Could you maybe first tell us a bit more what inspired you and your colleagues from the Royal Studies Network to publish (yet another) academic journal?

Ellie: The inspiration for starting the RSJ was the same forces that led us to start the Royal Studies Network—we had a group of scholars and researchers who were all working in royal studies, but there was no defined academic forum for the field. We started with the conference series, Kings & Queens, which led to the formation of the network as a way to build connections and collaboration in the field. There have been fantastic publications which came out from all of the K&Q conferences, like The Image and Perception of Monarchy from K&Q1, Royal Women and Dynastic Loyalty from K&Q5 in Clemson and the recent Dynastic Change volume from K&Q4. Yet these volumes can only contain a brief selection of all the exciting papers from our conferences (normally about 100 each year!). The idea for the journal was that it could provide a constant publication outlet for research in the field, which wasn’t necessarily tied to the conferences, and could feature book reviews to help people keep up with new research in the field as well. We had an exploratory meeting at a Kings & Queens conference to gauge interest in a potential journal and the RSJ just took off from there—I can’t believe it’s been five years already!

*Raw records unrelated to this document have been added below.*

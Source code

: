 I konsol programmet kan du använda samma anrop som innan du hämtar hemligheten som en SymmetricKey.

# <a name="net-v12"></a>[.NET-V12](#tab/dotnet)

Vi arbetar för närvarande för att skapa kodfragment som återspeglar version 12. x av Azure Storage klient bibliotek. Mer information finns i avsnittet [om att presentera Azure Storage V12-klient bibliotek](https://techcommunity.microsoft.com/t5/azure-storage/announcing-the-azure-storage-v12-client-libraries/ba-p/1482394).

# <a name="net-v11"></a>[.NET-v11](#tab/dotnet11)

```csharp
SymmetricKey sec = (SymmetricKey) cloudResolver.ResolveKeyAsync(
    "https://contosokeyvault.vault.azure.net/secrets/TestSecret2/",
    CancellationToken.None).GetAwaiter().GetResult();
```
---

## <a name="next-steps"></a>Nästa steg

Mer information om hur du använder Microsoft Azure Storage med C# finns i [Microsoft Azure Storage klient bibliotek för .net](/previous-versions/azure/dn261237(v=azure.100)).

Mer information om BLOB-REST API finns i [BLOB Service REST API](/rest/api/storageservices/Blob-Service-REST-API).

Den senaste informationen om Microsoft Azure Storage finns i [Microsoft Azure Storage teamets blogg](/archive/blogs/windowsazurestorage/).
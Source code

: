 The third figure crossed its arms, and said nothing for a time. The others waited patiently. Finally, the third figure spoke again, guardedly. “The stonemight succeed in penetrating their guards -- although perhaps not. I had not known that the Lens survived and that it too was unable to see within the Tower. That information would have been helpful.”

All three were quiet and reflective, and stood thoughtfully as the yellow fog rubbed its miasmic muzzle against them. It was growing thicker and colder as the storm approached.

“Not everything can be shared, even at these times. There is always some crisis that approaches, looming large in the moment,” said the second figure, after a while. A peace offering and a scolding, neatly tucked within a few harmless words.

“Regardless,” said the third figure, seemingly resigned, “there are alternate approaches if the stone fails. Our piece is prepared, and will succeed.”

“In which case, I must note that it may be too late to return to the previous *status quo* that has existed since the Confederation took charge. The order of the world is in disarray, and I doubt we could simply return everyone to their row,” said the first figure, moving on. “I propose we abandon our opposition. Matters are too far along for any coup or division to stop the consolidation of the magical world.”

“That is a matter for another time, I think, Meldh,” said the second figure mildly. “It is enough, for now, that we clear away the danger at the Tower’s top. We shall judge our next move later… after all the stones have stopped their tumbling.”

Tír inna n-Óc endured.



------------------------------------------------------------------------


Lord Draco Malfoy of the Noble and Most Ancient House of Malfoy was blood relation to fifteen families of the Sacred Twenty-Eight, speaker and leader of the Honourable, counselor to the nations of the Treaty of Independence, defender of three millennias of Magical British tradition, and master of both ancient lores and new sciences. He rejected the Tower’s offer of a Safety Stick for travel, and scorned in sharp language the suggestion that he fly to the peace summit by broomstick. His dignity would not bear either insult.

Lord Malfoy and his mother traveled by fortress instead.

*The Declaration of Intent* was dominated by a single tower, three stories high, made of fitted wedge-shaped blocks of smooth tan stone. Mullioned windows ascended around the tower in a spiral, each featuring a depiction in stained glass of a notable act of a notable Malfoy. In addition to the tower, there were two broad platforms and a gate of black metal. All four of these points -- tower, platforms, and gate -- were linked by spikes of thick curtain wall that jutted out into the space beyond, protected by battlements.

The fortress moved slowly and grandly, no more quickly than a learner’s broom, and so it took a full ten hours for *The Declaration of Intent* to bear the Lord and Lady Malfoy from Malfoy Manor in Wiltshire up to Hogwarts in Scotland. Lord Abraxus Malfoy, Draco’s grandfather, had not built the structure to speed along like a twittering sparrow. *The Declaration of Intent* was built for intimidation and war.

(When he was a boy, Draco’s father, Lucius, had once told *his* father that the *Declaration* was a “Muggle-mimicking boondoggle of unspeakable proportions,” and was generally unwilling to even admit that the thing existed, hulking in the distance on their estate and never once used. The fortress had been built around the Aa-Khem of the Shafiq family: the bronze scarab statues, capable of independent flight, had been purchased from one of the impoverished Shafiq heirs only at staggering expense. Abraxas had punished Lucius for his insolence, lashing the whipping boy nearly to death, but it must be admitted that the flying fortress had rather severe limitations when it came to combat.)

RSJ Blog: Back in 2014, you told us in an interview that you were really impressed how quick the idea of the Royal Studies Network took a life of its own, and that you were happy that already around 220 scholars from all over the globe were connected in this network. On Facebook, we just had a short notice from Dustin, the network’s secretary, that we’re now up to 500! Can you tell us a bit more about this growth, which projects the network and the journal did in the last five years, and where you still see potential – or, what you hope to do someday?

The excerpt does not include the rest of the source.